Thailand: Fears of Crackdown Trigger Exodus
Adopt Reforms to Protect Migrant Worker Rights
The Thai junta’s new regulations have caused a massive flight of migrant workers, who have long endured abuses from officials and unscrupulous employers. The junta needs to reverse this disaster by quickly putting into place genuine reforms that would protect migrant workers’ rights, not threaten them. - Brad Adams, Asia director
(New York) – The Thai military authorities
should urgently improve human rights protections of migrant workers to
end their mass flight from the country, Human Rights Watch said today.
Following the military coup on May 22, 2014, several hundred thousand registered and unregistered migrant workers from Cambodia, Burma, and Laos
have fled the country in fear of a government crackdown and newly
announced regulations. More than 200,000 Cambodian workers have returned
to Cambodia, according to the International Organization for Migration
and Cambodian police. Smaller numbers have crossed into Burma. At least
eight fleeing migrants have died in traffic accidents on Thai roads, and
many of those who crossed the border into Cambodia had been in squalid
and unhealthy conditions before they were able to move to other parts of
the country.
After the coup, the military National Council for People and Order
(NCPO) and the joint military-civilian Internal Security Operations
Command (ISOC) in many provinces opened a campaign to “regulate” migrant
workers. The targets are migrants who entered Thailand
without documentation and are working without official permission,
those working outside the province designated in their work permits, and
those whose travel documents and work permits have expired.
Some employers have also reportedly circulated rumors that Thai
authorities will physically harm any migrants arrested, as a ploy to
drive out migrant employees without paying wages owed to them.

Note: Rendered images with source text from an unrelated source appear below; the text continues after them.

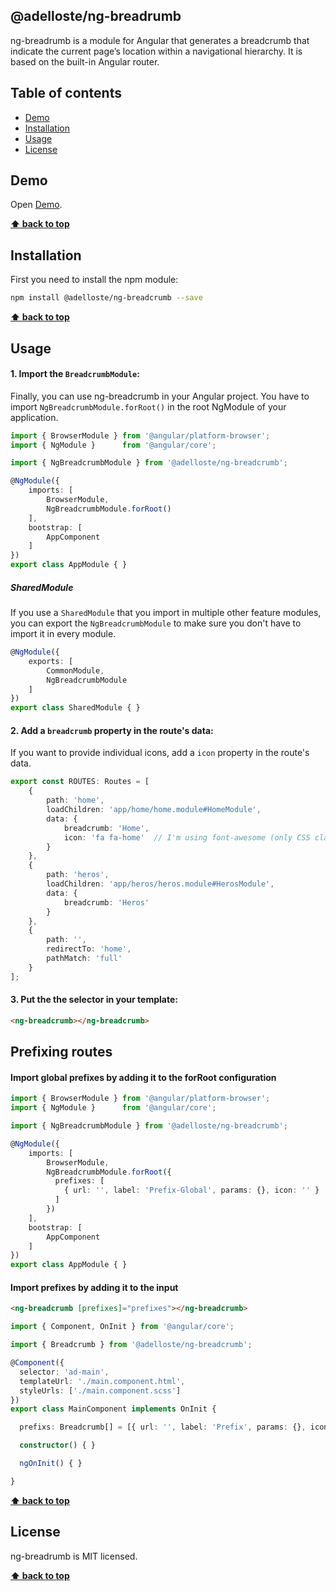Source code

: ## @adelloste/ng-breadrumb

ng-breadrumb is a module for Angular that generates a breadcrumb that indicate the current page’s location within a navigational hierarchy.
It is based on the built-in Angular router.

## Table of contents

* [Demo](#demo)
* [Installation](#installation)
* [Usage](#usage)
* [License](#license)

## Demo

Open [Demo](https://adelloste.github.io/breadcrumb).

**[⬆ back to top](#table-of-contents)**

## Installation

First you need to install the npm module:

```sh
npm install @adelloste/ng-breadcrumb --save
```

**[⬆ back to top](#table-of-contents)**

## Usage

#### 1. Import the `BreadcrumbModule`:

Finally, you can use ng-breadcrumb in your Angular project. You have to import `NgBreadcrumbModule.forRoot()` in the root NgModule of your application.

```ts
import { BrowserModule } from '@angular/platform-browser';
import { NgModule }      from '@angular/core';

import { NgBreadcrumbModule } from '@adelloste/ng-breadcrumb';

@NgModule({
    imports: [
        BrowserModule,
        NgBreadcrumbModule.forRoot()
    ],
    bootstrap: [
        AppComponent
    ]
})
export class AppModule { }
```

##### SharedModule

If you use a `SharedModule` that you import in multiple other feature modules, you can export the `NgBreadcrumbModule` to make sure you don't have to import it in every module.

```ts
@NgModule({
    exports: [
        CommonModule,
        NgBreadcrumbModule
    ]
})
export class SharedModule { }
```

#### 2. Add a `breadcrumb` property in the route's data:

If you want to provide individual icons, add a `icon` property in the route's data.

```ts
export const ROUTES: Routes = [
    {
        path: 'home',
        loadChildren: 'app/home/home.module#HomeModule',
        data: {
            breadcrumb: 'Home',
            icon: 'fa fa-home'  // I'm using font-awesome (only CSS classes)
        }
    },
    {
        path: 'heros',
        loadChildren: 'app/heros/heros.module#HerosModule',
        data: {
            breadcrumb: 'Heros'
        }
    },
    {
        path: '', 
        redirectTo: 'home', 
        pathMatch: 'full'
    }
];
```

#### 3. Put the the selector in your template:

```html
<ng-breadcrumb></ng-breadcrumb>
```

## Prefixing routes

#### Import global prefixes by adding it to the forRoot configuration

```ts
import { BrowserModule } from '@angular/platform-browser';
import { NgModule }      from '@angular/core';

import { NgBreadcrumbModule } from '@adelloste/ng-breadcrumb';

@NgModule({
    imports: [
        BrowserModule,
        NgBreadcrumbModule.forRoot({
          prefixes: [
            { url: '', label: 'Prefix-Global', params: {}, icon: '' }
          ]
        })
    ],
    bootstrap: [
        AppComponent
    ]
})
export class AppModule { }
```

#### Import prefixes by adding it to the input

```html
<ng-breadcrumb [prefixes]="prefixes"></ng-breadcrumb>
```

```ts
import { Component, OnInit } from '@angular/core';

import { Breadcrumb } from '@adelloste/ng-breadcrumb';

@Component({
  selector: 'ad-main',
  templateUrl: './main.component.html',
  styleUrls: ['./main.component.scss']
})
export class MainComponent implements OnInit {

  prefixs: Breadcrumb[] = [{ url: '', label: 'Prefix', params: {}, icon: '' }];

  constructor() { }

  ngOnInit() { }

}
```

**[⬆ back to top](#table-of-contents)**

## License

ng-breadrumb is MIT licensed.

**[⬆ back to top](#table-of-contents)**
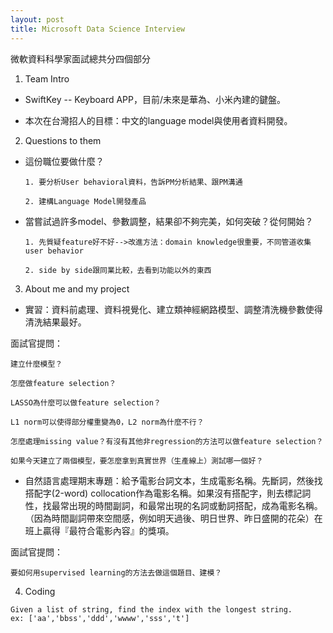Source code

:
 ```yaml
---
layout: post
title: Microsoft Data Science Interview
---
```

微軟資料科學家面試總共分四個部分

1. Team Intro

* SwiftKey -- Keyboard APP，目前/未來是華為、小米內建的鍵盤。

* 本次在台灣招人的目標：中文的language model與使用者資料開發。
  
2. Questions to them

* 這份職位要做什麼？

      1. 要分析User behavioral資料，告訴PM分析結果、跟PM溝通
    
      2. 建構Language Model開發產品
    
* 當嘗試過許多model、參數調整，結果卻不夠完美，如何突破？從何開始？

      1. 先質疑feature好不好-->改進方法：domain knowledge很重要，不同管道收集user behavior
    
      2. side by side跟同業比較，去看到功能以外的東西
    
3. About me and my project

* 實習：資料前處理、資料視覺化、建立類神經網路模型、調整清洗機參數使得清洗結果最好。

面試官提問：
```
建立什麼模型？

怎麼做feature selection？

LASSO為什麼可以做feature selection？

L1 norm可以使得部分權重變為0，L2 norm為什麼不行？

怎麼處理missing value？有沒有其他非regression的方法可以做feature selection？

如果今天建立了兩個模型，要怎麼拿到真實世界（生產線上）測試哪一個好？
```

* 自然語言處理期末專題：給予電影台詞文本，生成電影名稱。先斷詞，然後找搭配字(2-word) collocation作為電影名稱。如果沒有搭配字，則去標記詞性，找最常出現的時間副詞，和最常出現的名詞或動詞搭配，成為電影名稱。（因為時間副詞帶來空間感，例如明天過後、明日世界、昨日盛開的花朵）在班上贏得『最符合電影內容』的獎項。 

面試官提問：
``` 
要如何用supervised learning的方法去做這個題目、建模？
```

4. Coding

```
Given a list of string, find the index with the longest string.
ex: ['aa','bbss','ddd','wwww','sss','t']
```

The NCPO issued Orders 67 and 68 on June 16 and 17, respectively,
stating that Thai authorities do not have any policy as yet to crack
down on migrant workers. Instead they are requiring all companies to
“submit comprehensive name lists of their employees” to prevent “illegal
activity, drugs, crime, unfair employment and bodily harm.” While the
compilation of lists is taking place ahead of inspections, the NCPO
deputy spokesman, Col. Winthai Suvaree, said that employers of migrant
workers are allowed to “carry on with business as usual while taking the
best care of their workers.”
Colonel Winthai told the media that better regulations are required
to ensure improved treatment of migrant workers in line with human
rights and international standards. Under Order 67, the NCPO is
developing the lists of names “so that all migrant workers may be
treated fairly, according to human rights and humanitarian principles,
and so that Thailand may explain the situation to the international
community without compromising its credibility.” The government
assurances seem to have had little effect on the departure of migrant
workers.
In Order 67, the NCPO contends that human rights organizations have
raised concerns about “human rights violations, human trafficking, use
of illegal and forced labor, physical abuse of migrant workers, etc.” in
Thailand that “are not true in any way,” thus “compromis[ing]
Thailand's credibility.”
But abuses of migrant workers in Thailand have repeatedly been
documented by Human Rights Watch and others, including in the report “From the Tiger to the Crocodile: Abuse of Migrant Workers in Thailand.”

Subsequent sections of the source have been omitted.